Thank goodness you've had the strength to stand your ground. Well done.

rafichagran Thu 13-May-21 17:05:05

Do not move, you are happy where you are. Your daughter called you a piece of #$¥#, Nice, but at least you know now.
Sorry but I feel she has a ulterior motive, and see's you as a cash cow. She has had money from you before and stopped paying due to the estrangement, that is so morally wrong, she owed the debt so should repay it, no matter what the circumstances.
Please enjoy your life. I am sorry to say it but you are better off with your partner, and friends at least your finances will not be affected.

JenniferEccles Thu 13-May-21 17:11:40

That unpleasant, rude and disrespectful response from your daughter does seem to indicate that there was an ulterior motive for her request.
You shouldn’t have to tolerate being spoken to in such terms.

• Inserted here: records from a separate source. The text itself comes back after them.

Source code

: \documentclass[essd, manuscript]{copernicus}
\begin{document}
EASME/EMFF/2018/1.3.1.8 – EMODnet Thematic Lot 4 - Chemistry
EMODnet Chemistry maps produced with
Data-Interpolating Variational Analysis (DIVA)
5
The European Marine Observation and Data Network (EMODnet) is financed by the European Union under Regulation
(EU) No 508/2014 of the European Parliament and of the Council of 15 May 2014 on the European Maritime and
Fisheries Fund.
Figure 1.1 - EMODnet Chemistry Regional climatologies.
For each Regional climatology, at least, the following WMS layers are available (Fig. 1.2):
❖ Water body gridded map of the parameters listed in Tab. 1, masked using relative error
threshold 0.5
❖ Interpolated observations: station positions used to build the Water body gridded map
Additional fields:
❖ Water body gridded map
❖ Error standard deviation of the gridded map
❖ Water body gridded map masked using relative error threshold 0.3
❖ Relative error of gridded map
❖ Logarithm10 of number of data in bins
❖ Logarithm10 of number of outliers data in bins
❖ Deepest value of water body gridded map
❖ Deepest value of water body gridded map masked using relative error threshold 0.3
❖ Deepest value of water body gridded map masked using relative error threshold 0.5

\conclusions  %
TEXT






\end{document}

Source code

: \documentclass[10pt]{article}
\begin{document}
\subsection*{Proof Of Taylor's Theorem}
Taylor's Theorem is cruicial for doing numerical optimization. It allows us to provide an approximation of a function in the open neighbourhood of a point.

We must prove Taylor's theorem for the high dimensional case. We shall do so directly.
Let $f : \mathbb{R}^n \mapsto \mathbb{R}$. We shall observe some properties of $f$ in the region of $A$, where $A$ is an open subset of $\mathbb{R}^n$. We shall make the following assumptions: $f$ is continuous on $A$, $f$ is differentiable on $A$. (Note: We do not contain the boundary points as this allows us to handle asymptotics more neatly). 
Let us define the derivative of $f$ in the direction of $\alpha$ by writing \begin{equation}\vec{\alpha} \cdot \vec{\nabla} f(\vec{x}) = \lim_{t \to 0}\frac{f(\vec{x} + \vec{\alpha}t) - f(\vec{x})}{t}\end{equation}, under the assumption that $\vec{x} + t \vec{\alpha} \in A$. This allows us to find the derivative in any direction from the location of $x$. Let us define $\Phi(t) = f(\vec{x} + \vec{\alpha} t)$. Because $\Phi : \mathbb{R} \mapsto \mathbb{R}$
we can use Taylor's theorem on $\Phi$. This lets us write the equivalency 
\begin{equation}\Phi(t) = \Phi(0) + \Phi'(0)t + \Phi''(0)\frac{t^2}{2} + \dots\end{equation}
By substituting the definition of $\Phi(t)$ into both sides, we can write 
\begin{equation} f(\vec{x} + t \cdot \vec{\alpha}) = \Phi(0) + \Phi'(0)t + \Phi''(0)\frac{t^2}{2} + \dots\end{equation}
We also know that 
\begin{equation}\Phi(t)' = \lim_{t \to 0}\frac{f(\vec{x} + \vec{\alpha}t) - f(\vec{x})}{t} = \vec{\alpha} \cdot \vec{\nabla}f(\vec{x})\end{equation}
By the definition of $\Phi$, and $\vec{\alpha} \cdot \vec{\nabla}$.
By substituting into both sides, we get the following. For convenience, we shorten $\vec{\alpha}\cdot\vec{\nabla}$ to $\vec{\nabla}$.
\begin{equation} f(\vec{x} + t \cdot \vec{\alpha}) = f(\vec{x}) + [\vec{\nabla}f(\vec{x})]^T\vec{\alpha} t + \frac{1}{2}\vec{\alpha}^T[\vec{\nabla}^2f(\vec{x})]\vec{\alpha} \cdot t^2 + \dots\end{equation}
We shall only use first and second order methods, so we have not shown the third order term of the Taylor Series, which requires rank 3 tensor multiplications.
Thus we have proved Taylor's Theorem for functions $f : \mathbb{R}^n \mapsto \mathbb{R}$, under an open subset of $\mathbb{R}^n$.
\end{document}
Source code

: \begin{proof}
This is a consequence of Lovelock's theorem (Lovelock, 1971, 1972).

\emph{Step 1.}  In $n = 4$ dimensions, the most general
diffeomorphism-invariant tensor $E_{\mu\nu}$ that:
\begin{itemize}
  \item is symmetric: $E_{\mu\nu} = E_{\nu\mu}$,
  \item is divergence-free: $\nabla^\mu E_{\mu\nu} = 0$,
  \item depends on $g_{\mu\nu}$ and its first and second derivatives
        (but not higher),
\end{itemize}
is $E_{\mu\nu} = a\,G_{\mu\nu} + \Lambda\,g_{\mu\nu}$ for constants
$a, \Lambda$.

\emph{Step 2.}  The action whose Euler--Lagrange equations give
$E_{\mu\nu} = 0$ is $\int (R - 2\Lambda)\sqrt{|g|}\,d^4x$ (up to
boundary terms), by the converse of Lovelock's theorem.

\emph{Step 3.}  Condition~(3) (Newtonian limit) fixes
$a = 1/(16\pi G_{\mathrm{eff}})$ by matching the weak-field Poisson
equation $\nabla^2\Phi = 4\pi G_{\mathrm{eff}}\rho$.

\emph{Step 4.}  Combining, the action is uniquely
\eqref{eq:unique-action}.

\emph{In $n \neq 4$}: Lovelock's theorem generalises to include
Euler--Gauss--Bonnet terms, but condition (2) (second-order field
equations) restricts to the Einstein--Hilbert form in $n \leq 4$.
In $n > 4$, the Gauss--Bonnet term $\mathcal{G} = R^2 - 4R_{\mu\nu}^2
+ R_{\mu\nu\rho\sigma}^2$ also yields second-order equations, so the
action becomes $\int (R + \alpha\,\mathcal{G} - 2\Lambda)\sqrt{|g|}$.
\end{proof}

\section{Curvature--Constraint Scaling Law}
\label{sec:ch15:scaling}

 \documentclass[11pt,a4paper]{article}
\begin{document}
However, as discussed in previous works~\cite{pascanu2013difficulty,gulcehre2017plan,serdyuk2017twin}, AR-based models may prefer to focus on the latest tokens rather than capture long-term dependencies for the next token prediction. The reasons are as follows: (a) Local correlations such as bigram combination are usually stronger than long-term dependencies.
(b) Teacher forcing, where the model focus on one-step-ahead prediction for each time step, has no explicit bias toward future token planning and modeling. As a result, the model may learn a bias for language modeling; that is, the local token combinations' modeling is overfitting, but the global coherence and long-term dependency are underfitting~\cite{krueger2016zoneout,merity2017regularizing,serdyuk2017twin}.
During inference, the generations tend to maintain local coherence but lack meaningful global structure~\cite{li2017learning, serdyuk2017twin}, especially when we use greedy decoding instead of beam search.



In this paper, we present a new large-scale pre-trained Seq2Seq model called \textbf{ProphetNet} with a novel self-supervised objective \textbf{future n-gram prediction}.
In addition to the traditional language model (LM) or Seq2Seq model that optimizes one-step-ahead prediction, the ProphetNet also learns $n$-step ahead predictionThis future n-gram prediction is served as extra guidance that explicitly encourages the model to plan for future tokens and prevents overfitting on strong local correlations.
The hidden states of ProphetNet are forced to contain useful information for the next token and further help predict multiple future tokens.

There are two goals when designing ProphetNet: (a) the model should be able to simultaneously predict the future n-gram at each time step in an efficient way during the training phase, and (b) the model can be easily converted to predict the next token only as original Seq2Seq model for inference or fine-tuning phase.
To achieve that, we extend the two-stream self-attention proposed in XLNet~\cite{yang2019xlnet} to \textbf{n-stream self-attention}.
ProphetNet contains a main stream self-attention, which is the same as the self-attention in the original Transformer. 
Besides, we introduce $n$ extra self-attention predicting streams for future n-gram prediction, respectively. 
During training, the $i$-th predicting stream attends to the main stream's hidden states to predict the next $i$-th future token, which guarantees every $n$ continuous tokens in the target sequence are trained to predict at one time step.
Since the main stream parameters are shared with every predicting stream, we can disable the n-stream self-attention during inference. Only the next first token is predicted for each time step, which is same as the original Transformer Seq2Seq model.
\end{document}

Any reasonable daughter would have expressed disappointment at your decision, yet ultimately be pleased for you that you are happy and settled where you are.

It’s a great shame that the grandchildren were used as a means to punish you, and well done for standing firm.

Eloethan Thu 13-May-21 17:15:56

lucyloo I am so sorry that your daughter has reacted in this way but I think you have made the right decision. However disappointed she may be, she is completely out of order calling you a piece of shit. It perhaps indicates that, had you moved, you would have been subject to outburst and threats like this if you didn't do exactly what she wanted. You are far better staying where you are happy and where you have friends.

I hope things settle down between you but not at the expense of you being able to do what you want, choose your own friends and relationships and voice your opinions.

Hithere Thu 13-May-21 17:20:20

Glad you made the decision not to move

MelBB Wed 26-May-21 17:16:11

Oh I'm sorry that her reaction was so heightened and seemingly with tones of emotional blackmail by using the children as a means to hurt you for not getting her way.

I hope that you will be happy because you have built your life where you are and feel content by the sounds of it. If your daughter reacted like that now, then you could become very unhappy if you gave up all you've build in order to keep her happy, which does sound quite difficult for you anyway.

Be at peace with your decision. Only you know what's right for you. X?